The decision was handed down by Deputy Master Edward Francis of the court’s chancery division yesterday, on Tuesday, April 13.
Qatar Airways provides its passengers with an inflight entertainment system, Oryx One, and two complementary apps, Oryx One Play App and the Oryx One App, through which they can access entertainment services and content, including music, films, television shows and games.
UK-based Performing Right Society (PRS) filed a complaint in December 2019 against the airline alleging that these systems were infringing many thousands of its own licensed musical works, and that it was entitled to injunctive relief and damages.
In a preliminary hearing held last year, Qatar Airways unsuccessfully argued that the claim should be stayed on grounds of forum non conveniens or otherwise on case management grounds by reason of the claim having a stronger connection to Qatar than to the UK.
But in July 2020, the High Court held that the claim engaged not only UK and Qatari copyright law, but also the laws of many other territories from where Qatar Airways’ flights take off and land, and potentially also of those territories over which its flights pass in transit.
PRS subsequently demanded that the airline disclose extensive information concerning the uses of its entertainment system and apps. Qatar Airways countered that none of the items within the society’s list of issues for disclosure were genuinely key matters in the dispute.
The airline further argued that costs of the exercise, for which the parties in their cost budgets had agreed estimated costs (on Qatar Airways' part, £158,340, and on PRS's part, £90,080) were disproportionate and could not be justified.
The society argued that Qatar Airways was exaggerating the extent of the searches which it would be required to undertake to comply with the proposed order. In handing down the decision, Deputy Master Francis expressed his own concerns about the extent of the disclosure exercise, and the substantial estimated costs.

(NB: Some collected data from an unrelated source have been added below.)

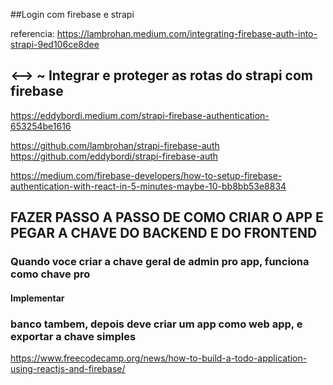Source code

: ##Login com firebase e strapi

referencia: https://lambrohan.medium.com/integrating-firebase-auth-into-strapi-9ed106ce8dee

## <--> ~ Integrar e proteger as rotas do strapi com firebase

https://eddybordi.medium.com/strapi-firebase-authentication-653254be1616

https://github.com/lambrohan/strapi-firebase-auth
https://github.com/eddybordi/strapi-firebase-auth

https://medium.com/firebase-developers/how-to-setup-firebase-authentication-with-react-in-5-minutes-maybe-10-bb8bb53e8834

## FAZER PASSO A PASSO DE COMO CRIAR O APP E PEGAR A CHAVE DO BACKEND E DO FRONTEND

### Quando voce criar a chave geral de admin pro app, funciona como chave pro

#### Implementar

### banco tambem, depois deve criar um app como web app, e exportar a chave simples

https://www.freecodecamp.org/news/how-to-build-a-todo-application-using-reactjs-and-firebase/
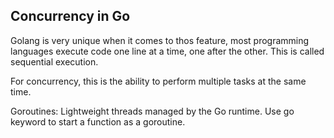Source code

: ## Concurrency in Go

Golang is very unique when it comes to thos feature, most programming languages execute code one line at a time, one after the other. This is called sequential execution.

For concurrency, this is the ability to perform multiple tasks at the same time. 

Goroutines: Lightweight threads managed by the Go runtime. Use go keyword to start a function as a goroutine.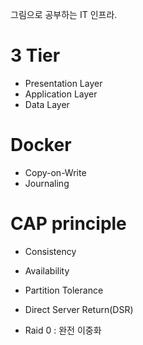 그림으로 공부하는 IT 인프라. 

# 3 Tier
* Presentation Layer  
* Application Layer 
* Data Layer  

# Docker
* Copy-on-Write  
* Journaling  

# CAP principle  
* Consistency  
* Availability  
* Partition Tolerance  





* Direct Server Return(DSR)  
* Raid 0 : 완전 이중화 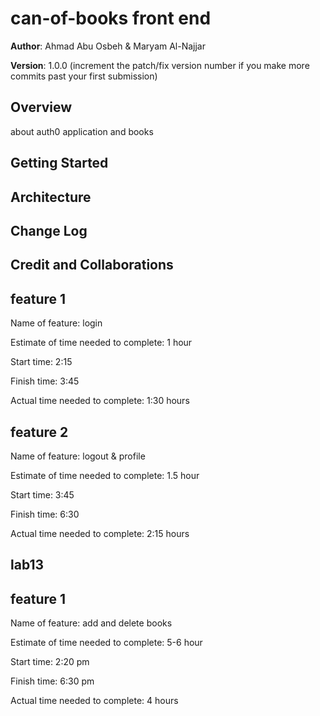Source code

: # can-of-books front end

**Author**: Ahmad Abu Osbeh & Maryam Al-Najjar

**Version**: 1.0.0 (increment the patch/fix version number if you make more commits past your first submission)

## Overview
about auth0 application and books

## Getting Started
<!-- What are the steps that a user must take in order to build this app on their own machine and get it running? -->

## Architecture
<!-- Provide a detailed description of the application design. What technologies (languages, libraries, etc) you're using, and any other relevant design information. -->

## Change Log
<!-- Use this area to document the iterative changes made to your application as each feature is successfully implemented. Use time stamps. Here's an example:

01-01-2001 4:59pm - Application now has a fully-functional express server, with a GET route for the location resource. -->

## Credit and Collaborations
<!-- Give credit (and a link) to other people or resources that helped you build this application. -->

## feature 1
Name of feature: login

Estimate of time needed to complete: 1 hour

Start time: 2:15

Finish time: 3:45

Actual time needed to complete: 1:30 hours

## feature 2
Name of feature: logout & profile

Estimate of time needed to complete: 1.5 hour

Start time: 3:45

Finish time: 6:30

Actual time needed to complete: 2:15 hours

## lab13
## feature 1
Name of feature: add and delete books

Estimate of time needed to complete: 5-6 hour

Start time: 2:20 pm

Finish time: 6:30 pm

Actual time needed to complete: 4 hours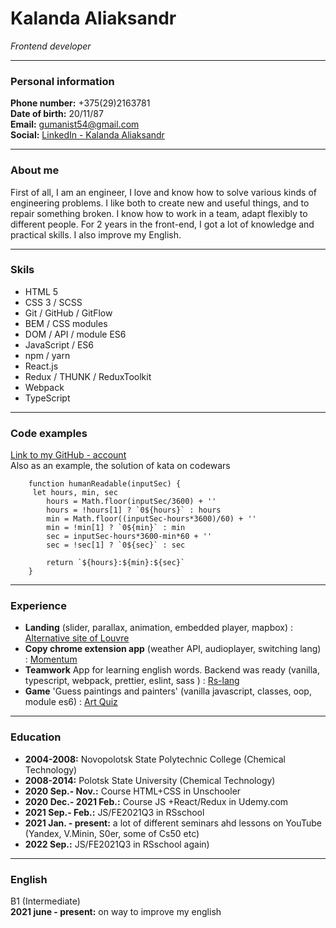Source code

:   # Kalanda Aliaksandr  

*Frontend developer*  

---
  ### Personal information  

**Phone number:**    +375(29)2163781  
**Date of birth:**   20/11/87  
**Email:**   gumanist54@gmail.com  
**Social:**  [LinkedIn - Kalanda Aliaksandr](https://www.linkedin.com/feed/)  

---  

  ### About me  

First of all, I am an engineer, I love and know how to solve various kinds of engineering problems. 
I like both to create new and useful things, and to repair something broken. 
I know how to work in a team, adapt flexibly to different people. 
For 2 years in the front-end, I got a lot of knowledge and practical skills. 
I also improve my English.

---  

  ### Skils  
  
+ HTML 5
+ CSS 3 / SCSS
+ Git / GitHub / GitFlow
+ BEM / CSS modules
+ DOM / API / module ES6
+ JavaScript / ES6
+ npm / yarn
+ React.js
+ Redux / THUNK / ReduxToolkit
+ Webpack
+ TypeScript
---

  ### Code examples  

[Link to my GitHub - account ](https://github.com/Alex-Kalanda )  
Also as an example, the solution of kata on codewars  

        function humanReadable(inputSec) {
         let hours, min, sec
            hours = Math.floor(inputSec/3600) + ''
            hours = !hours[1] ? `0${hours}` : hours
            min = Math.floor((inputSec-hours*3600)/60) + ''
            min = !min[1] ? `0${min}` : min
            sec = inputSec-hours*3600-min*60 + ''
            sec = !sec[1] ? `0${sec}` : sec
        
            return `${hours}:${min}:${sec}`
        }  

---  
   
  ### Experience  

+ **Landing** (slider, parallax, animation, embedded player, mapbox) : [Alternative site of Louvre](https://rolling-scopes-school.github.io/alex-kalanda-JSFE2021Q3/museum-dom/)  
+ **Copy chrome extension app** (weather API, audioplayer, switching lang) : [Momentum](https://rolling-scopes-school.github.io/alex-kalanda-JSFE2021Q3/momentum/)  
+ **Teamwork** App for learning english words. Backend was ready (vanilla, typescript, webpack, prettier, eslint, sass ) : [Rs-lang](https://alex-kalanda.github.io/rslang/)
+ **Game** 'Guess paintings and painters' (vanilla javascript, classes, oop, module es6) : [Art Quiz](https://alex-kalanda.github.io/art-quiz/)

---  

  ### Education  

+ **2004-2008:** Novopolotsk State Polytechnic College (Chemical Technology)
+ **2008-2014:** Polotsk State University (Chemical Technology)
+ **2020 Sep.- Nov.:** Course HTML+CSS in Unschooler
+ **2020 Dec.- 2021 Feb.:** Course JS +React/Redux in Udemy.com
+ **2021 Sep.- Feb.:** JS/FE2021Q3 in RSschool
+ **2021 Jan. - present:** a lot of different seminars ahd lessons on YouTube (Yandex, V.Minin, S0er, some of Cs50 etc)
+ **2022 Sep.:** JS/FE2021Q3 in RSschool again)

---  

  ### English  

B1 (Intermediate)  
**2021 june - present:** on way to improve my english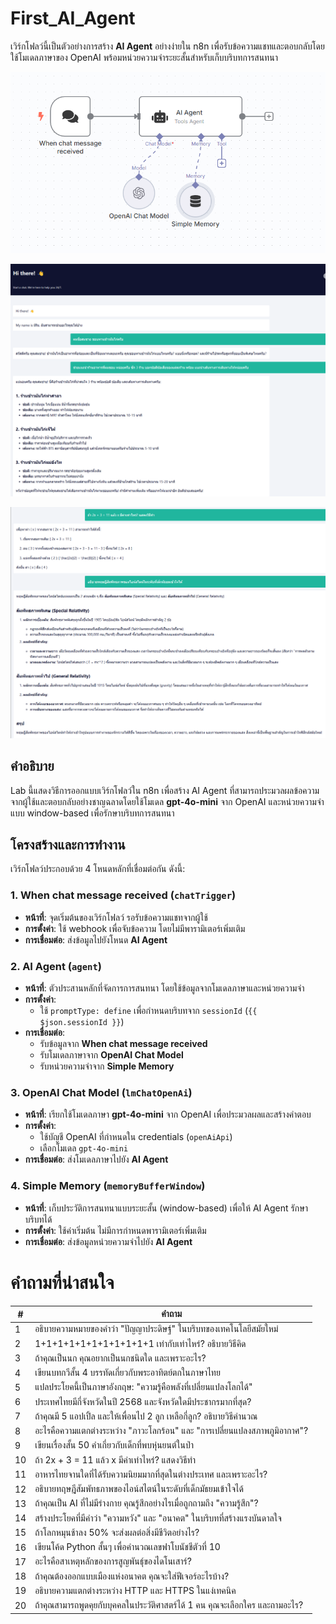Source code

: 
# First_AI_Agent

เวิร์กโฟลว์นี้เป็นตัวอย่างการสร้าง **AI Agent** อย่างง่ายใน n8n เพื่อรับข้อความแชทและตอบกลับโดยใช้โมเดลภาษาของ OpenAI พร้อมหน่วยความจำระยะสั้นสำหรับเก็บบริบทการสนทนา

![Alt text1](./img/01.png)

![Alt text2](./img/02.png)

![Alt text2](./img/03.png)

## คำอธิบาย

Lab นี้แสดงวิธีการออกแบบเวิร์กโฟลว์ใน n8n เพื่อสร้าง AI Agent ที่สามารถประมวลผลข้อความจากผู้ใช้และตอบกลับอย่างชาญฉลาดโดยใช้โมเดล **gpt-4o-mini** จาก OpenAI และหน่วยความจำแบบ window-based เพื่อรักษาบริบทการสนทนา

## โครงสร้างและการทำงาน

เวิร์กโฟลว์ประกอบด้วย 4 โหนดหลักที่เชื่อมต่อกัน ดังนี้:

### 1. When chat message received (`chatTrigger`)
- **หน้าที่**: จุดเริ่มต้นของเวิร์กโฟลว์ รอรับข้อความแชทจากผู้ใช้
- **การตั้งค่า**: ใช้ webhook เพื่อจับข้อความ โดยไม่มีพารามิเตอร์เพิ่มเติม
- **การเชื่อมต่อ**: ส่งข้อมูลไปยังโหนด **AI Agent**

### 2. AI Agent (`agent`)
- **หน้าที่**: ตัวประสานหลักที่จัดการการสนทนา โดยใช้ข้อมูลจากโมเดลภาษาและหน่วยความจำ
- **การตั้งค่า**:
  - ใช้ `promptType: define` เพื่อกำหนดบริบทจาก `sessionId` (`{{ $json.sessionId }}`)
- **การเชื่อมต่อ**:
  - รับข้อมูลจาก **When chat message received**
  - รับโมเดลภาษาจาก **OpenAI Chat Model**
  - รับหน่วยความจำจาก **Simple Memory**

### 3. OpenAI Chat Model (`lmChatOpenAi`)
- **หน้าที่**: เรียกใช้โมเดลภาษา **gpt-4o-mini** จาก OpenAI เพื่อประมวลผลและสร้างคำตอบ
- **การตั้งค่า**:
  - ใช้บัญชี OpenAI ที่กำหนดใน credentials (`openAiApi`)
  - เลือกโมเดล `gpt-4o-mini`
- **การเชื่อมต่อ**: ส่งโมเดลภาษาไปยัง **AI Agent**

### 4. Simple Memory (`memoryBufferWindow`)
- **หน้าที่**: เก็บประวัติการสนทนาแบบระยะสั้น (window-based) เพื่อให้ AI Agent รักษาบริบทได้
- **การตั้งค่า**: ใช้ค่าเริ่มต้น ไม่มีการกำหนดพารามิเตอร์เพิ่มเติม
- **การเชื่อมต่อ**: ส่งข้อมูลหน่วยความจำไปยัง **AI Agent**


# คำถามที่น่าสนใจ


| #  | คำถาม                                                                                                |
|----|------------------------------------------------------------------------------------------------------|
| 1  | อธิบายความหมายของคำว่า "ปัญญาประดิษฐ์" ในบริบทของเทคโนโลยีสมัยใหม่                                      |
| 2  | 1+1+1+1+1+1+1+1+1+1+1 เท่ากับเท่าไหร่? อธิบายวิธีคิด                                                   |
| 3  | ถ้าคุณเป็นนก คุณอยากเป็นนกชนิดใด และเพราะอะไร?                                                        |
| 4  | เขียนบทกวีสั้น 4 บรรทัดเกี่ยวกับพระอาทิตย์ตกในภาษาไทย                                                  |
| 5  | แปลประโยคนี้เป็นภาษาอังกฤษ: "ความรู้คือพลังที่เปลี่ยนแปลงโลกได้"                                     |
| 6  | ประเทศไทยมีกี่จังหวัดในปี 2568 และจังหวัดใดมีประชากรมากที่สุด?                                       |
| 7  | ถ้าคุณมี 5 แอปเปิ้ล และให้เพื่อนไป 2 ลูก เหลือกี่ลูก? อธิบายวิธีคำนวณ                                |
| 8  | อะไรคือความแตกต่างระหว่าง "ภาวะโลกร้อน" และ "การเปลี่ยนแปลงสภาพภูมิอากาศ"?                              |
| 9  | เขียนเรื่องสั้น 50 คำเกี่ยวกับเด็กที่พบหุ่นยนต์ในป่า                                                    |
| 10 | ถ้า 2x + 3 = 11 แล้ว x มีค่าเท่าไหร่? แสดงวิธีทำ                                                       |
| 11 | อาหารไทยจานใดที่ได้รับความนิยมมากที่สุดในต่างประเทศ และเพราะอะไร?                                       |
| 12 | อธิบายทฤษฎีสัมพัทธภาพของไอน์สไตน์ในระดับที่เด็กมัธยมเข้าใจได้                                            |
| 13 | ถ้าคุณเป็น AI ที่ไม่มีร่างกาย คุณรู้สึกอย่างไรเมื่อถูกถามถึง "ความรู้สึก"?                              |
| 14 | สร้างประโยคที่มีคำว่า "ความหวัง" และ "อนาคต" ในบริบทที่สร้างแรงบันดาลใจ                                 |
| 15 | ถ้าโลกหมุนช้าลง 50% จะส่งผลต่อสิ่งมีชีวิตอย่างไร?                                                      |
| 16 | เขียนโค้ด Python สั้นๆ เพื่อคำนวณเลขฟาโบนัชชีตัวที่ 10                                                |
| 17 | อะไรคือสาเหตุหลักของการสูญพันธุ์ของไดโนเสาร์?                                                          |
| 18 | ถ้าคุณต้องออกแบบเมืองแห่งอนาคต คุณจะใส่ฟีเจอร์อะไรบ้าง?                                               |
| 19 | อธิบายความแตกต่างระหว่าง HTTP และ HTTPS ในแง่เทคนิค                                                    |
| 20 | ถ้าคุณสามารถพูดคุยกับบุคคลในประวัติศาสตร์ได้ 1 คน คุณจะเลือกใคร และถามอะไร?                            |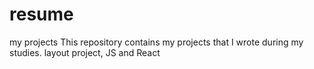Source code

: # resume
my projects
This repository contains my projects that I wrote during my studies. layout project, JS and React
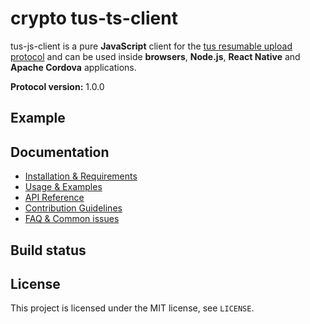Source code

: # crypto tus-ts-client

tus-js-client is a pure **JavaScript** client for the [tus resumable upload protocol](http://tus.io) and can be used inside **browsers**, **Node.js**,
**React Native** and **Apache Cordova** applications.

**Protocol version:** 1.0.0

## Example

## Documentation

- [Installation & Requirements](/docs/installation.md)
- [Usage & Examples](/docs/usage.md)
- [API Reference](/docs/api.md)
- [Contribution Guidelines](/docs/contributing.md)
- [FAQ & Common issues](/docs/faq.md)

## Build status

## License
This project is licensed under the MIT license, see `LICENSE`.
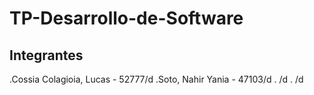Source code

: # TP-Desarrollo-de-Software
## Integrantes
.Cossia Colagioia, Lucas - 52777/d
.Soto, Nahir Yania - 47103/d
. /d
. /d
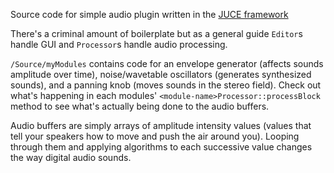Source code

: Source code for simple audio plugin written in the [JUCE framework](https://juce.com/)

There's a criminal amount of boilerplate but as a general guide `Editor`s handle GUI and `Processor`s handle audio processing.

`/Source/myModules` contains code for an envelope generator (affects sounds amplitude over time), noise/wavetable oscillators (generates synthesized sounds), and a panning knob (moves sounds in the stereo field).  Check out what's happening in each modules' `<module-name>Processor::processBlock` method to see what's actually being done to the audio buffers.

Audio buffers are simply arrays of amplitude intensity values (values that tell your speakers how to move and push the air around you).  Looping through them and applying algorithms to each successive value changes the way digital audio sounds.
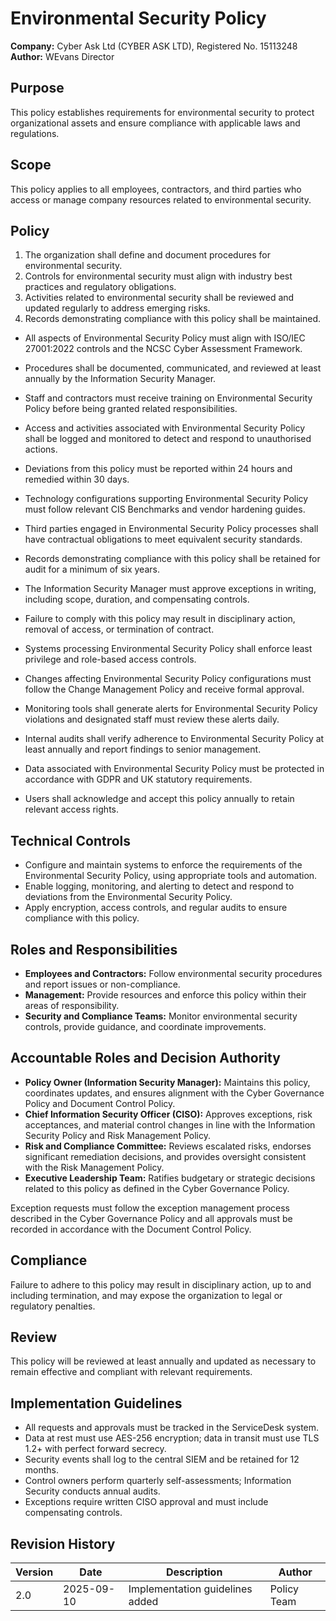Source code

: # Environmental Security Policy

**Company:** Cyber Ask Ltd (CYBER ASK LTD), Registered No. 15113248  
**Author:** WEvans Director

## Purpose

This policy establishes requirements for environmental security to protect organizational assets and ensure compliance with applicable laws and regulations.

## Scope

This policy applies to all employees, contractors, and third parties who access or manage company resources related to environmental security.

## Policy
1. The organization shall define and document procedures for environmental security.
2. Controls for environmental security must align with industry best practices and regulatory obligations.
3. Activities related to environmental security shall be reviewed and updated regularly to address emerging risks.
4. Records demonstrating compliance with this policy shall be maintained.

- All aspects of Environmental Security Policy must align with ISO/IEC 27001:2022 controls and the NCSC Cyber Assessment Framework.
- Procedures shall be documented, communicated, and reviewed at least annually by the Information Security Manager.
- Staff and contractors must receive training on Environmental Security Policy before being granted related responsibilities.
- Access and activities associated with Environmental Security Policy shall be logged and monitored to detect and respond to unauthorised actions.
- Deviations from this policy must be reported within 24 hours and remedied within 30 days.
- Technology configurations supporting Environmental Security Policy must follow relevant CIS Benchmarks and vendor hardening guides.
- Third parties engaged in Environmental Security Policy processes shall have contractual obligations to meet equivalent security standards.
- Records demonstrating compliance with this policy shall be retained for audit for a minimum of six years.
- The Information Security Manager must approve exceptions in writing, including scope, duration, and compensating controls.
- Failure to comply with this policy may result in disciplinary action, removal of access, or termination of contract.

- Systems processing Environmental Security Policy shall enforce least privilege and role-based access controls.
- Changes affecting Environmental Security Policy configurations must follow the Change Management Policy and receive formal approval.
- Monitoring tools shall generate alerts for Environmental Security Policy violations and designated staff must review these alerts daily.
- Internal audits shall verify adherence to Environmental Security Policy at least annually and report findings to senior management.
- Data associated with Environmental Security Policy must be protected in accordance with GDPR and UK statutory requirements.
- Users shall acknowledge and accept this policy annually to retain relevant access rights.

## Technical Controls

- Configure and maintain systems to enforce the requirements of the Environmental Security Policy, using appropriate tools and automation.
- Enable logging, monitoring, and alerting to detect and respond to deviations from the Environmental Security Policy.
- Apply encryption, access controls, and regular audits to ensure compliance with this policy.

## Roles and Responsibilities

- **Employees and Contractors:** Follow environmental security procedures and report issues or non-compliance.
- **Management:** Provide resources and enforce this policy within their areas of responsibility.
- **Security and Compliance Teams:** Monitor environmental security controls, provide guidance, and coordinate improvements.

## Accountable Roles and Decision Authority

- **Policy Owner (Information Security Manager):** Maintains this policy, coordinates updates, and ensures alignment with the Cyber Governance Policy and Document Control Policy.
- **Chief Information Security Officer (CISO):** Approves exceptions, risk acceptances, and material control changes in line with the Information Security Policy and Risk Management Policy.
- **Risk and Compliance Committee:** Reviews escalated risks, endorses significant remediation decisions, and provides oversight consistent with the Risk Management Policy.
- **Executive Leadership Team:** Ratifies budgetary or strategic decisions related to this policy as defined in the Cyber Governance Policy.

Exception requests must follow the exception management process described in the Cyber Governance Policy and all approvals must be recorded in accordance with the Document Control Policy.

## Compliance

Failure to adhere to this policy may result in disciplinary action, up to and including termination, and may expose the organization to legal or regulatory penalties.

## Review

This policy will be reviewed at least annually and updated as necessary to remain effective and compliant with relevant requirements.

## Implementation Guidelines
- All requests and approvals must be tracked in the ServiceDesk system.
- Data at rest must use AES-256 encryption; data in transit must use TLS 1.2+ with perfect forward secrecy.
- Security events shall log to the central SIEM and be retained for 12 months.
- Control owners perform quarterly self-assessments; Information Security conducts annual audits.
- Exceptions require written CISO approval and must include compensating controls.

## Revision History

| Version | Date | Description | Author |
| ------- | ---------- | ----------------------- | ------ |
| 2.0     | 2025-09-10 | Implementation guidelines added | Policy Team |
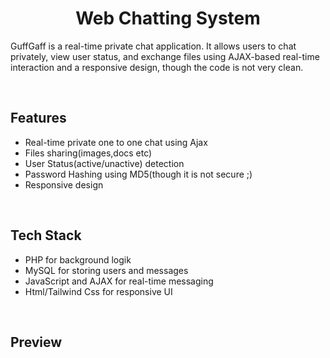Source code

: <h1 align="center">Web Chatting System</h1>

  <p>GuffGaff is a real-time private chat application. It allows users to chat privately, view user status, 
    and exchange files using AJAX-based real-time interaction and a responsive design, though the code is not very clean.</p> 
<br>
<h2>Features</h2>
<ul>
    <li>Real-time private one to one chat using Ajax</li>
    <li>Files sharing(images,docs etc)</li>
    <li>User Status(active/unactive) detection</li>
    <li>Password Hashing using MD5(though it is not secure ;)</li>
     <li>Responsive design</li>
</ul>
<br>
<h2>Tech Stack</h2>
<ul>
    <li>PHP for background logik</li>
    <li>MySQL for storing users and messages</li>
    <li>JavaScript and AJAX for real-time messaging</li>
    <li>Html/Tailwind Css for responsive UI</li>
</ul>
<br>
<h2>Preview</h2>
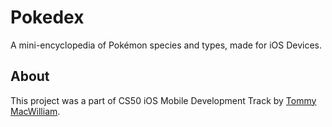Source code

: # Pokedex
A mini-encyclopedia of Pokémon species and types, made for iOS Devices.

## About

This project was a part of CS50 iOS Mobile Development Track by [Tommy MacWilliam](https://cs50.harvard.edu/x/2020/tracks/mobile/ios/).
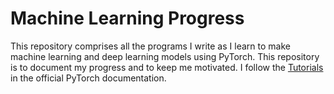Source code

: # Machine Learning Progress

This repository comprises all the programs I write as I learn to make machine learning and deep learning models using PyTorch. This repository is to document my progress and to keep me motivated. I follow the [Tutorials](https://pytorch.org/tutorials/index.html) in the official PyTorch documentation.
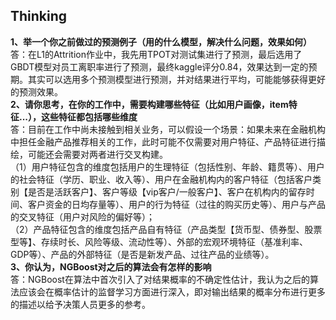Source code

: ## Thinking  
**1、举一个你之前做过的预测例子（用的什么模型，解决什么问题，效果如何）**  
答：在L1的Attrition作业中，我先用TPOT对测试集进行了预测，最后选用了GBDT模型对员工离职率进行了预测，最终kaggle评分0.84，效果达到一定的预期。其实可以选用多个预测模型进行预测，并对结果进行平均，可能能够获得更好的预测效果。  
**2、请你思考，在你的工作中，需要构建哪些特征（比如用户画像，item特征...），这些特征都包括哪些维度**  
答：目前在工作中尚未接触到相关业务，可以假设一个场景：如果未来在金融机构中担任金融产品推荐相关的工作，此时可能不仅需要对用户特征、产品特征进行描绘，可能还会需要对两者进行交叉构建。  
（1）用户特征包含的维度包括用户的生理特征（包括性别、年龄、籍贯等）、用户的社会特征（学历、职业、收入等）、用户在金融机构内的客户特征（包括客户类别【是否是活跃客户】、客户等级【vip客户/一般客户】、客户在机构内的留存时间、客户资金的日均存量等）、用户的行为特征（过往的购买历史等）、用户与产品的交叉特征（用户对风险的偏好等）；  
（2）产品特征包含的维度包括产品自有特征（产品类型【货币型、债券型、股票型等】、存续时长、风险等级、流动性等）、外部的宏观环境特征（基准利率、GDP等）、产品的外部特征（是否是新发产品、过往产品的业绩等）。  
**3、你认为，NGBoost对之后的算法会有怎样的影响**  
答：NGBoost在算法中首次引入了对结果概率的不确定性估计，我认为之后的算法应该会在概率估计的监督学习方面进行深入，即对输出结果的概率分布进行更多的描述以给予决策人员更多的参考。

But he determined that this was ultimately justified given the nature of the dispute between two large commercial entities relating to alleged copyright infringement across Qatar Airways' entire passenger fleet.
“In that context, I am satisfied that if it is otherwise appropriate to make orders for extended disclosure in the terms sought, I should not be deterred by the extent of that exercise or the costs which will be involved,” said Deputy Master Francis.
The court also cited case law on the issues around “communication to the public right” set out in Warner Music UK & Ors v Tunein (2019), which increased the relevance of the assessment which the court is required to carry out to decide the manner and mode in which the content was made available to passengers.
“To enable the court fairly to determine that question, disclosure is reasonably required of documents which show the range of content made available on those apps,” he said.
“It seems to me that PRS might be justified in seeking disclosure of outward-facing advertising and other promotional materials used by Qatar Airways to sell its flights to see the extent to which the in-flight entertainment system is promoted as a selling point,” he added.
However, the court found against the society’s request for the disclosure of internal or planning documents, holding that while it “may be reasonable and proportionate for there to be an order for search-based disclosure of [some] documents”, it would not be reasonable or proportionate for that to be extended to other documents.
Deputy Master Francis concluded: “In my judgment, it is appropriate for there to be extended disclosure on this issue, but such order should be limited...to outward-facing advertising and other promotional materials.”